The Writer Who Fell Happily Out Of Favour
Some authors are chameleons; they’ll write for decades and never produce a piece of work that defines them to a readership. Others create something so much from the heart that the work takes on a larger life and defines an era.
Martino Crowley is from Vicksburg, Mississippi. Born in 1935, he grew up to love film and theatre, majored in drama and went to New York City. He remembered meeting Elia Kazan back home, and became a production assistant for his film company. The job led to Hollywood and a secretarial post with Natalie Wood. She protected herself in Hollywood by keeping an inner circle of friends who were required to pass a kindness test. He passed, and she gave him time to work on a play.
The play didn’t so much open as explode in April 1968 off-Broadway. It ran for over a thousand performances. Back then homosexuality was still classified as a mental illness in the USA, and this look at the exotic creatures turned audiences into gawkers.
Before this there had been plays with gay themes, like ‘The Children’s Hour’ and ‘Tea and Sympathy’, but no-one had ever written about the gay milieu until ‘The Boys In The Band’. In it, Harold, ‘a 32 year-old, ugly, pock-marked Jew fairy’, is thrown a party by his exclusively gay circle.

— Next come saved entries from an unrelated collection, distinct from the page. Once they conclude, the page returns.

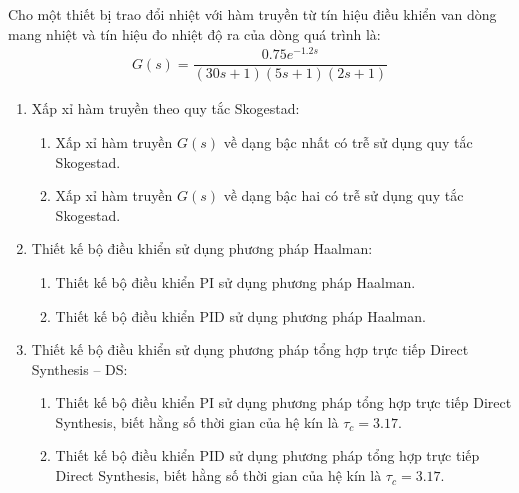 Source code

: \begin{exercise}
    Cho một thiết bị trao đổi nhiệt với hàm truyền từ tín hiệu điều khiển van dòng mang nhiệt và tín hiệu đo nhiệt độ ra của dòng quá trình là:
        \begin{align*}
            G(s) = \dfrac{0.75e^{-1.2s}}{(30s + 1)(5s + 1)(2s+1)}
        \end{align*}
    \begin{enumerate}
        \item Xấp xỉ hàm truyền theo quy tắc Skogestad:
            \begin{enumerate}
                \item Xấp xỉ hàm truyền $G(s)$ về dạng bậc nhất có trễ sử dụng quy tắc Skogestad.
                \item Xấp xỉ hàm truyền $G(s)$ về dạng bậc hai có trễ sử dụng quy tắc Skogestad.
            \end{enumerate}

        \item Thiết kế bộ điều khiển sử dụng phương pháp Haalman:
            \begin{enumerate}
                \item Thiết kế bộ điều khiển PI sử dụng phương pháp Haalman.
                \item Thiết kế bộ điều khiển PID sử dụng phương pháp Haalman.
            \end{enumerate}

        \item Thiết kế bộ điều khiển sử dụng phương pháp tổng hợp trực tiếp Direct Synthesis -- DS:
            \begin{enumerate}
                \item Thiết kế bộ điều khiển PI sử dụng phương pháp tổng hợp trực tiếp Direct Synthesis, biết hằng số thời gian của hệ kín là $\tau_c = 3.17$.

                \item Thiết kế bộ điều khiển PID sử dụng phương pháp tổng hợp trực tiếp Direct Synthesis, biết hằng số thời gian của hệ kín là $\tau_c = 3.17$.
            \end{enumerate}
    \end{enumerate}
\end{exercise}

During the evening, a heterosexual college friend turns up unexpectedly and sparks a brutal series of confrontations. ‘Boys’ was not experimental. Rather, it was structured like a classic traditional West End play, and in its bitter self-examination unfolds along the lines of Tennessee Williams’ work.
It was described as a landmark play about acceptance and self-denial, and proved groundbreaking, not least as a historical snapshot. However, as the seventies progressed it was vilified for its self-loathing attitude, particularly as it contained lines like ‘Show me a happy homosexual and I’ll show you a gay corpse.’.
In 1969 William Friedkin made a lurid film version which was filmed only blocks from the Stonewall bar, where a riot broke out as gay men fought police oppression. The Stonewall Riot not only changed the political landscape – it sounded a death-knell for the play. The world was moving on fast, and sexual variety was becoming just another element of urbanisation. The partygoers caught in the pre-liberation closet no longer reflected the lives of audiences, even though dialogue from the play eventually wound up in ‘The Simpsons’.
Crowley wrote a negligible sequel entitled ‘Men from the Boys’ and some TV shows, but his poison-laced play, which now looks like a male version of ‘Who’s Afraid of Virginia Woolf?’, paved the way for a generation of books, films and plays incorporating characters with more complex sexuality.
By 1980 public awareness had changed so much that Friedkin’s film ‘Cruising’ was picketed for its negativity, just as ‘Basic Instinct’ was in the nineties. Crowley’s play was buried, its once exotic characters incorporated into the everyday world, its job done. And uniquely among all the authors I’ve covered here, there’s no real need for its rediscovery, although that’s not to deny its power or its place in history. But having said that, there’s a new 50th anniversary production which serves as a reminder of the long road travelled.